[vc_row][vc_column][vc_column_text]The friendship with Putin is over for now as the US president makes a policy turnaround and bombs Syria, post the deadly chemical attack there by the Assad government
By Sujit Bhar
Those were the days when former US President, Peace Nobel Laureate Barack Obama, so badly wanted to bomb the Syrian regime of Bashar al-Assad. He thought it would be a cool idea to help the ‘rebels’, who were sometimes closing in on and sometimes being bombed by Assad’s forces, by providing strategic air support. Of course, he never thought about boots on the ground.
He sent the planes soaring, and it was then that somebody drove a different type of sense into him: The banned militant group of Muslim Brotherhood had mingled with the rebels and was aiming to drive up Assad’s lawn. Helping the ‘rebels’ would also mean helping this banned group of extremists, giving rise to more problems for the Middle East, the US and for the world.
The fighter jets were ordered back.
Then, shocking the world, Donald Trump assumed the presidency of the US. A known Vladimir Putin admirer and Russia backer, Trump had courageously set his eyes away from Syria. “See no evil,” he said.
But good times never last. Assad had to go and use the deadly Sarin gas on his people, killing at least 85 in the rebel-held town of Khan Sheikhoun on April 4. Trump, of course, is educated on the evils of chemical weapons, and how even the children—at least two dozen of them—had to suffer immensely, till their bodies were paralysed and their diaphragms collapsed before they died. It was too much, even for Trump.
DASTARDLY ACT: Men gather near bodies, after a suspected gas attack in the town of Khan Sheikhoun in rebel-held Idlib, Syria, by government forces
Sarin is a banned chemical agent and the world’s Sarin stores are being destroyed. Except Assad’s.
In a matter of 24 hours, Trump had made a 180-degree turn and ordered a missile strike against Assad. US destroyers USS Porter and USS Ross, stationed in the eastern Mediterranean Sea, fired 59 Tomahawk Land Attack Missiles, wreaking havoc within the Assad administration. That possibly indicated the end of the US’s hands-off policy in the region.
The Pentagon has reportedly said that the missiles targeted “aircraft, hardened aircraft shelters, petroleum and logistical storage, ammunition supply bunkers, air defence systems, and radars” located at the al-Shayrat airbase in Syria. This was the first time since 2011, when the Syrian civil war began, has the US taken direct action.
The problem with firing missiles into any populated region is that it also delivers collateral damage, one reason why the US had the hands-off policy in the first place. Now a Syrian news agency reports that nine civilians, including four children, were killed in the strike. There is nobody to verify if those people were actually in the vicinity of al-Shayrat airbase during the strike. But bad news, even if it is fake, does travel fast.
US intelligence, according to reports, had believed that the al-Shayrat airbase was used to launch the chemical attacks. And Trump’s official response did little to dispel doubts of local tragedy.

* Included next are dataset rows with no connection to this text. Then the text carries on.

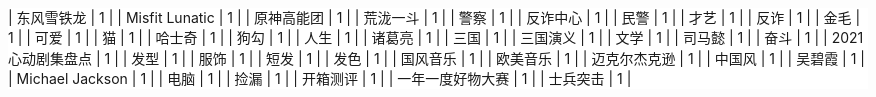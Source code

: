 | 东风雪铁龙 | 1 |
| Misfit Lunatic | 1 |
| 原神高能团 | 1 |
| 荒泷一斗 | 1 |
| 警察 | 1 |
| 反诈中心 | 1 |
| 民警 | 1 |
| 才艺 | 1 |
| 反诈 | 1 |
| 金毛 | 1 |
| 可爱 | 1 |
| 猫 | 1 |
| 哈士奇 | 1 |
| 狗勾 | 1 |
| 人生 | 1 |
| 诸葛亮 | 1 |
| 三国 | 1 |
| 三国演义 | 1 |
| 文学 | 1 |
| 司马懿 | 1 |
| 奋斗 | 1 |
| 2021心动剧集盘点 | 1 |
| 发型 | 1 |
| 服饰 | 1 |
| 短发 | 1 |
| 发色 | 1 |
| 国风音乐 | 1 |
| 欧美音乐 | 1 |
| 迈克尔杰克逊 | 1 |
| 中国风 | 1 |
| 吴碧霞 | 1 |
| Michael Jackson | 1 |
| 电脑 | 1 |
| 捡漏 | 1 |
| 开箱测评 | 1 |
| 一年一度好物大赛 | 1 |
| 士兵突击 | 1 |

His statement, issued from his Mar-a-Lago holiday estate, said: “Tonight, I ordered a targeted military strike on the airfield in Syria from where the chemical attack was launched. It is in the vital national security interest of the United States to prevent and deter the spread of chemical weapons.”
That didn’t seem concomitant with general US foreign policy of “protecting” the weak around the world. While it was nearer Trump’s stated position of “protecting the interests of America”, what American interest in a distant airfield these strikes were protecting would be difficult to explain.
So why is Trump scared of assuming a position of strength, in admitting America’s “tradition” of spreading foreign policy throughout its administrations, including its defence and security establishments? Media reports points at his “narrow” thinking, which fails to realise a broader perspective and of greater good.
However, there could be another reason: Russia.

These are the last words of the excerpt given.